Dopo i numerosi rigetti da parte dei venditori, la pressione del prezzo ha guidato un rialzo coordinato sull’intero comparto.
Ethereum guadagna il +4% nella sessione odierna, dopo un rialzo del +4% nella sessione precedente, recuperando area $2.200. Il prezzo si trova ora ai massimi dal 4 febbraio, data che ha avviato l’ultimo affondo del famoso ribasso datato 6 febbraio.
Festeggiano, di conseguenza, anche le altcoin, con performance a doppia cifra percentuale nella top 20 di Coingecko. BNB, XRP, SOL, DOGE, ADA, LINK e XLM crescono di percentuali settimanali comprese tra il +8.5% e il +16%.
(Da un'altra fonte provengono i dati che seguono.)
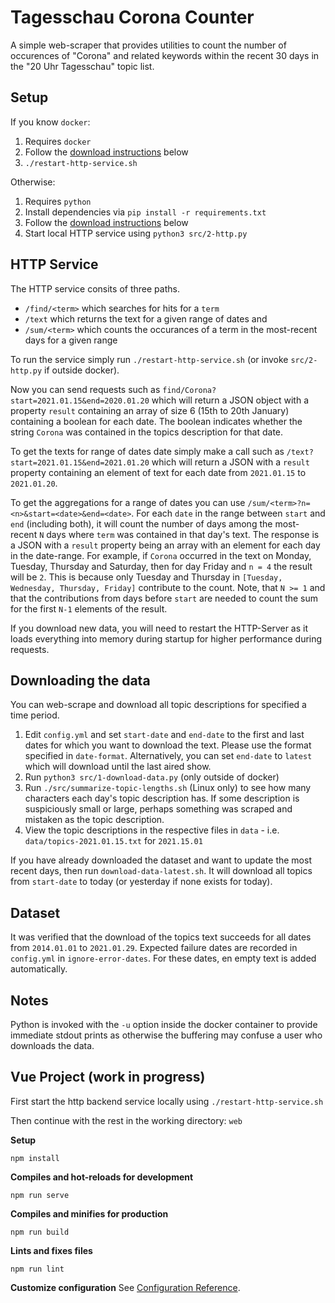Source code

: # Tagesschau Corona Counter

A simple web-scraper that provides utilities to count the number of occurences of "Corona" and related keywords within the recent 30 days in the "20 Uhr Tagesschau" topic list.

## Setup
If you know `docker`:
1. Requires `docker`
1. Follow the [download instructions](#downloading-the-data) below
1. `./restart-http-service.sh`

Otherwise:
1. Requires `python`
1. Install dependencies via `pip install -r requirements.txt`
1. Follow the [download instructions](#downloading-the-data) below
1. Start local HTTP service using `python3 src/2-http.py`


## HTTP Service
  The HTTP service consits of three paths.
  * `/find/<term>` which searches for hits for a `term`
  * `/text` which returns the text for a given range of dates and
  * `/sum/<term>` which counts the occurances of a term in the most-recent days for a given range

  To run the service simply run `./restart-http-service.sh` (or invoke `src/2-http.py` if outside docker).

  Now you can send requests such as `find/Corona?start=2021.01.15&end=2020.01.20` which will return a JSON object with a property `result` containing an array of size 6 (15th to 20th January) containing a boolean for each date. The boolean indicates whether the string `Corona` was contained in the topics description for that date.

  To get the texts for range of dates date simply make a call such as `/text?start=2021.01.15&end=2021.01.20` which will return a JSON with a `result` property containing an element of text for each date from `2021.01.15` to `2021.01.20`.

  To get the aggregations for a range of dates you can use `/sum/<term>?n=<n>&start=<date>&end=<date>`. For each `date` in the range between `start` and `end` (including both), it will count the number of days among the most-recent `N` days where `term` was contained in that day's text. The response is a JSON with a `result` property being an array with an element for each day in the date-range. For example, if `Corona` occurred in the text on Monday, Tuesday, Thursday and Saturday, then for day Friday and `n = 4` the result will be `2`. This is because only Tuesday and Thursday in `[Tuesday, Wednesday, Thursday, Friday]` contribute to the count. Note, that `N >= 1` and that the contributions from days before `start` are needed to count the sum for the first `N-1` elements of the result.

  If you download new data, you will need to restart the HTTP-Server as it loads everything into memory during startup for higher performance during requests.

## Downloading the data
  You can web-scrape and download all topic descriptions for  specified a time period.

  1. Edit `config.yml` and set `start-date` and `end-date` to the first and last dates for which you want to download the text. Please use the format specified in `date-format`. Alternatively, you can set `end-date` to `latest` which will download until the last aired show.
  1. Run `python3 src/1-download-data.py` (only outside of docker)
  1. Run `./src/summarize-topic-lengths.sh` (Linux only) to see how many characters each day's topic description has. If some description is suspiciously small or large, perhaps something was scraped and mistaken as the topic description.
  1. View the topic descriptions in the respective files in `data` - i.e. `data/topics-2021.01.15.txt` for `2021.15.01`

  If you have already downloaded the dataset and want to update the most recent days, then run `download-data-latest.sh`. It will download all topics from `start-date` to today (or yesterday if none exists for today).

## Dataset
  It was verified that the download of the topics text succeeds for all dates from `2014.01.01` to `2021.01.29`. Expected failure dates are recorded in `config.yml` in `ignore-error-dates`. For these dates, en empty text is added automatically.

## Notes

  Python is invoked with the `-u` option inside the docker container to provide immediate stdout prints as otherwise the buffering may confuse a user who downloads the data.

## Vue Project (work in progress)

First start the http backend service locally using `./restart-http-service.sh`

Then continue with the rest in the working directory: `web`

**Setup**
```
npm install
```

**Compiles and hot-reloads for development**
```
npm run serve
```

**Compiles and minifies for production**
```
npm run build
```

**Lints and fixes files**
```
npm run lint
```

**Customize configuration**
See [Configuration Reference](https://cli.vuejs.org/config/).
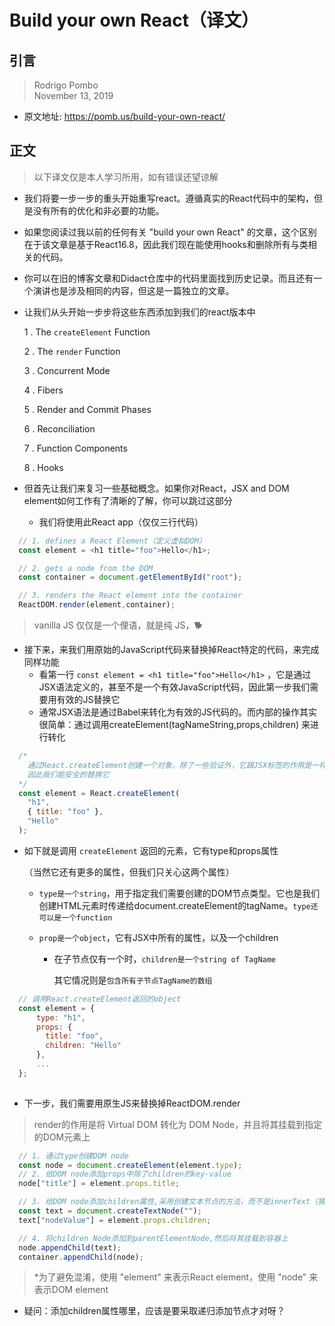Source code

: # Build your own React（译文）

## 引言

> Rodrigo Pombo <br>November 13, 2019

- 原文地址: https://pomb.us/build-your-own-react/

## 正文

> 以下译文仅是本人学习所用，如有错误还望谅解

- 我们将要一步一步的重头开始重写react。遵循真实的React代码中的架构，但是没有所有的优化和非必要的功能。

- 如果您阅读过我以前的任何有关 "build your own React" 的文章，这个区别在于该文章是基于React16.8，因此我们现在能使用hooks和删除所有与类相关的代码。

- 你可以在旧的博客文章和Didact仓库中的代码里面找到历史记录。而且还有一个演讲也是涉及相同的内容，但这是一篇独立的文章。

- 让我们从头开始一步步将这些东西添加到我们的react版本中

  1 . The `createElement` Function

  2 . The `render` Function

  3 . Concurrent Mode

  4 . Fibers

  5 . Render and Commit Phases

  6 . Reconciliation

  7 . Function Components

  8 . Hooks

    

- 但首先让我们来复习一些基础概念。如果你对React，JSX and DOM element如何工作有了清晰的了解，你可以跳过这部分

  - 我们将使用此React app（仅仅三行代码）

```javascript
  // 1. defines a React Element（定义虚拟DOM）
  const element = <h1 title="foo">Hello</h1>;

  // 2. gets a node from the DOM
  const container = document.getElementById("root");

  // 3. renders the React element into the container
  ReactDOM.render(element,container);
```



> vanilla JS 仅仅是一个俚语，就是纯 JS，🐕

- 接下来，来我们用原始的JavaScript代码来替换掉React特定的代码，来完成同样功能
  - 看第一行 `const element = <h1 title="foo">Hello</h1>` ，它是通过JSX语法定义的，甚至不是一个有效JavaScript代码，因此第一步我们需要用有效的JS替换它
  - 通常JSX语法是通过Babel来转化为有效的JS代码的。而内部的操作其实很简单：通过调用createElement(tagNameString,props,children) 来进行转化

```javascript
  /* 
    通过React.createElement创建一个对象，除了一些验证外，它跟JSX标签的作用是一样的
    因此我们能安全的替换它
  */
  const element = React.createElement(
    "h1",
    { title: "foo" },
    "Hello"
  );
```

- 如下就是调用 `createElement` 返回的元素，它有type和props属性

  （当然它还有更多的属性，但我们只关心这两个属性）

  - `type是一个string`，用于指定我们需要创建的DOM节点类型。它也是我们创建HTML元素时传递给document.createElement的tagName。`type还可以是一个function`

  - `prop是一个object`，它有JSX中所有的属性，以及一个children

    - 在子节点仅有一个时，`children是一个string of TagName`

      其它情况则是`包含所有子节点TagName的数组`

```javascript
  // 调用React.createElement返回的object
  const element = {
      type: "h1", 
      props: {
        title: "foo",
      	children: "Hello"
      },
      ...
  };
      
```



- 下一步，我们需要用原生JS来替换掉ReactDOM.render

> render的作用是将 Virtual DOM 转化为 DOM Node，并且将其挂载到指定的DOM元素上

```javascript
  // 1. 通过type创建DOM node
  const node = document.createElement(element.type);
  // 2. 给DOM node添加props中除了children的key-value
  node["title"] = element.props.title;

  // 3. 给DOM node添加children属性,采用创建文本节点的方法，而不是innerText（猜测是递归）
  const text = document.createTextNode("");
  text["nodeValue"] = element.props.children;

  // 4. 将children Node添加到parentElementNode,然后将其挂载到容器上
  node.appendChild(text);
  container.appendChild(node);

```

> *为了避免混淆，使用 "element" 来表示React element，使用 "node" 来表示DOM element

- 疑问：添加children属性哪里，应该是要采取递归添加节点才对呀？
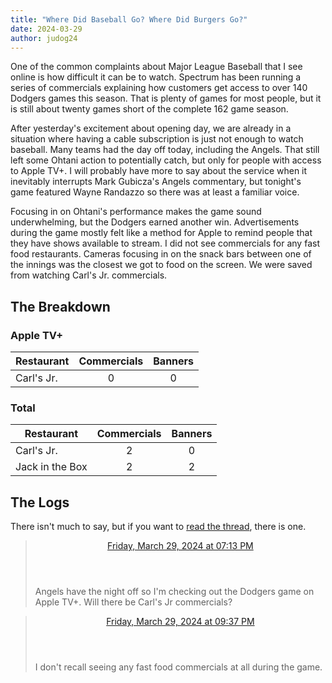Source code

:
 ```yaml
---
title: "Where Did Baseball Go? Where Did Burgers Go?"
date: 2024-03-29
author: judog24
---
```


One of the common complaints about Major League Baseball that I see online is how difficult it can be to watch. Spectrum has been running a series of commercials explaining how customers get access to over 140 Dodgers games this season. That is plenty of games for most people, but it is still about twenty games short of the complete 162 game season.

After yesterday's excitement about opening day, we are already in a situation where having a cable subscription is just not enough to watch baseball. Many teams had the day off today, including the Angels. That still left some Ohtani action to potentially catch, but only for people with access to Apple TV+. I will probably have more to say about the service when it inevitably interrupts Mark Gubicza's Angels commentary, but tonight's game featured Wayne Randazzo so there was at least a familiar voice.

Focusing in on Ohtani's performance makes the game sound underwhelming, but the Dodgers earned another win. Advertisements during the game mostly felt like a method for Apple to remind people that they have shows available to stream. I did not see commercials for any fast food restaurants. Cameras focusing in on the snack bars between one of the innings was the closest we got to food on the screen. We were saved from watching Carl's Jr. commercials.

## The Breakdown

### Apple TV+

| Restaurant | Commercials | Banners |
| ---------- | :-----------: | :-------: |
|Carl's Jr. | 0 | 0 |

### Total

| Restaurant | Commercials | Banners |
| ---------- | :-----------: | :-------: |
|Carl's Jr. | 2 | 0 |
|Jack in the Box | 2 | 2 |

## The Logs

There isn't much to say, but if you want to [read the thread](https://cheddarcrackers.club/@baseballfastfoodcommercials/112182219346131130), there is one. 

<blockquote class="mastodon-post" cite="https://cheddarcrackers.club/@baseballfastfoodcommercials/112182219346131130">
  <header class="mastodon-post-date">
    <a href="https://cheddarcrackers.club/@baseballfastfoodcommercials/112182219346131130">
      <time datetime="2024-03-30T02:13:41.566Z">
        Friday, March 29, 2024 at 07:13 PM
      </time>
    </a>
  </header>
  <div class="mastodon-post-content">
   <p>Angels have the night off so I&#39;m checking out the Dodgers game on Apple TV+. Will there be Carl&#39;s Jr commercials?</p>
  </div>
</blockquote>

<blockquote class="mastodon-post" cite="https://cheddarcrackers.club/@baseballfastfoodcommercials/112182783620250602">
  <header class="mastodon-post-date">
    <a href="https://cheddarcrackers.club/@baseballfastfoodcommercials/112182783620250602">
      <time datetime="2024-03-30T04:37:11.703Z">
        Friday, March 29, 2024 at 09:37 PM
      </time>
    </a>
  </header>
  <div class="mastodon-post-content">
   <p>I don&#39;t recall seeing any fast food commercials at all during the game.</p>
  </div>
</blockquote>
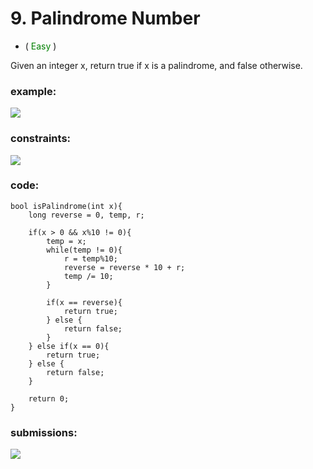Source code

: # 9. Palindrome Number
* (<span style="color: green"> Easy </span>)

Given an integer x, return true if x is a  palindrome, and false otherwise.
### example:
![](https://res.cloudinary.com/dj6mprtik/image/upload/v1676861303/img/9-ex_zxrbou.png)

### constraints:
![](https://res.cloudinary.com/dj6mprtik/image/upload/v1676861303/img/9-con_uyliom.png)


### code:
```
bool isPalindrome(int x){
    long reverse = 0, temp, r;

    if(x > 0 && x%10 != 0){
        temp = x;
        while(temp != 0){
            r = temp%10;
            reverse = reverse * 10 + r;
            temp /= 10;
        }

        if(x == reverse){
            return true;
        } else {
            return false;
        }
    } else if(x == 0){
        return true;
    } else {
        return false;
    }

    return 0;
}
```

### submissions:
![](https://res.cloudinary.com/dj6mprtik/image/upload/v1676861303/img/9-sub_kvkciy.png)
Alla guida del mercato altcoin, ancora una volta si posizione HYPE di Hyperliquid. Con un rialzo del +26% su base settimanale, il token del principale perpetual dex recupera i 40 dollari, tornando sui massimi degli ultimi 116 giorni.
Macro e FED
Il rialzo del mercato delle criptovalute è arrivato in parallelo a segnali di un possibile allentamento delle tensioni nello Stretto di Hormuz. Oramai uno dei temi principali delle ultime settimane, nelle ultime ore si discute di possibili contatti tra USA e Iran anche se, come annunciato la settimana precedente dallo stesso Presidente USA, non vi sono accordi facili.
In questo contesto, l’attenzione degli investitori si sposta anche altrove. L’attenzione è rivolta infatti presso la riunione del Federal Open Market Committee (FOMC) della FED.
La data da evidenziare è il 18 marzo. La comunicazione relativa alla decisione sui tassi di interesse, causa cambio dell’ora, sarà alle 19 (invece che alle 20). Seguirà quindi, alle 19.30, il discorso di Jerome Powell, il suo penultimo come presidente della FED.
Con una probabilità pari al 99.1% di mantenere i tassi invariati, l’attenzione degli investitori si concentra sui nuovi dot plot e sulle parole di Powell, in vista di nuove prospettive future.